La questione, che pesa sulle aree interne come il Canavese, va senza dubbio però risolta a livello più alto, quantomeno regionale. «In considerazione dell’assenza di un piano di intervento da parte del governo - precisa Coppolella - a cui spetterebbe affrontare questa grave situazione è esattamente quello che abbiamo chiesto durante il primo incontro in Regione dopo le elezioni e che avevamo anticipato attraverso una lettera aperta al Presidente della Regione e al neo Assessore alla Sanità, prevedendo quella che si delinea come una inevitabile competizione tra le regioni che devono provvedere a tenere aperti i servizi e dare risposte ai bisogni di salute ai cittadini. Numeri, quelli della Regione Veneto, sovrapponibili a quelli del Piemonte con una previsione di uscite dal sistema sanitario regionale molto elevato, sia per quiescenza che per dimissioni precoci dal lavoro a fronte di una generale diminuzione dell’attrattività dei corsi di laurea, con una contrazione del numero delle domande a cui si aggiunge la fuga verso l’estero».

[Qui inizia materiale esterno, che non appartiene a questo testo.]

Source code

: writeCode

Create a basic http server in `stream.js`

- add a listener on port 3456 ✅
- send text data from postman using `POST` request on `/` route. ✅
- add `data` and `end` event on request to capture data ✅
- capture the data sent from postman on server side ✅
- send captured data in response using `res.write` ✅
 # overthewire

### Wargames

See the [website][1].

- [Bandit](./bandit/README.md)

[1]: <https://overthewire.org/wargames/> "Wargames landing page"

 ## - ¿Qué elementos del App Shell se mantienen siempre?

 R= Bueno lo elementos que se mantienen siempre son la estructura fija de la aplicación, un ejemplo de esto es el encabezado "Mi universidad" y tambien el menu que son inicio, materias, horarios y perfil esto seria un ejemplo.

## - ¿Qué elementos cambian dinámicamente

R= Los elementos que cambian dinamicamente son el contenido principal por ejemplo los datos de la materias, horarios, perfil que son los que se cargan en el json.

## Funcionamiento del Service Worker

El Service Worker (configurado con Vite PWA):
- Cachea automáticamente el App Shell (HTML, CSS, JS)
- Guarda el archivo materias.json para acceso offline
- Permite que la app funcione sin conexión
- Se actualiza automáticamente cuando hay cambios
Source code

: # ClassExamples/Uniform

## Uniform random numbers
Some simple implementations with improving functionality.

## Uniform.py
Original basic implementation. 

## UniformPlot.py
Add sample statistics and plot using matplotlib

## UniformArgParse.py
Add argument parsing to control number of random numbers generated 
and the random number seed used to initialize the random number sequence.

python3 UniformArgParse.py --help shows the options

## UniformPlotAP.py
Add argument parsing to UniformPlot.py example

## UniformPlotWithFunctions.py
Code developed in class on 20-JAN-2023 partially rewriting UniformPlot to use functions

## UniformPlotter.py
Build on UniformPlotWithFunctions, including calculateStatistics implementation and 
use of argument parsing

Il risultato è il rischio di un’emorragia repentina di lavoratori. Abbiamo già detto infatti che nel giro di questa legislatura il Piemonte, considerando le sole uscite per pensionamento rapportato alle eventuali nuove entrate, avrà qualche migliaia di infermieri in meno rispetto ad oggi a fronte di una maggiore necessità di personale in considerazione dei nuovi bisogni di salute che dovranno realizzarsi attraverso la riforma territoriale. Questo si somma già ad una carenza di circa quattromila unità portato alla luce dall’osservatorio regionale. Se in Veneto si stima che nei prossimi 10 quasi il 50% del personale potrebbe cessare la propria attività, secondo quanto afferma l’assessore di quella regione, in Piemonte potrebbe andare addirittura peggio».
Le misure del Veneto, secondo Coppolella, sarebbero da mutuare in toto. «Il piano - precisa - prevede l’attuazione di strategie al fine di costruire un ambiente organizzativo incentrato sul benessere del personale e su minori livelli di assenteismo e turn over, e ottenere nel medio e lungo periodo ricadute positive nella cura del paziente».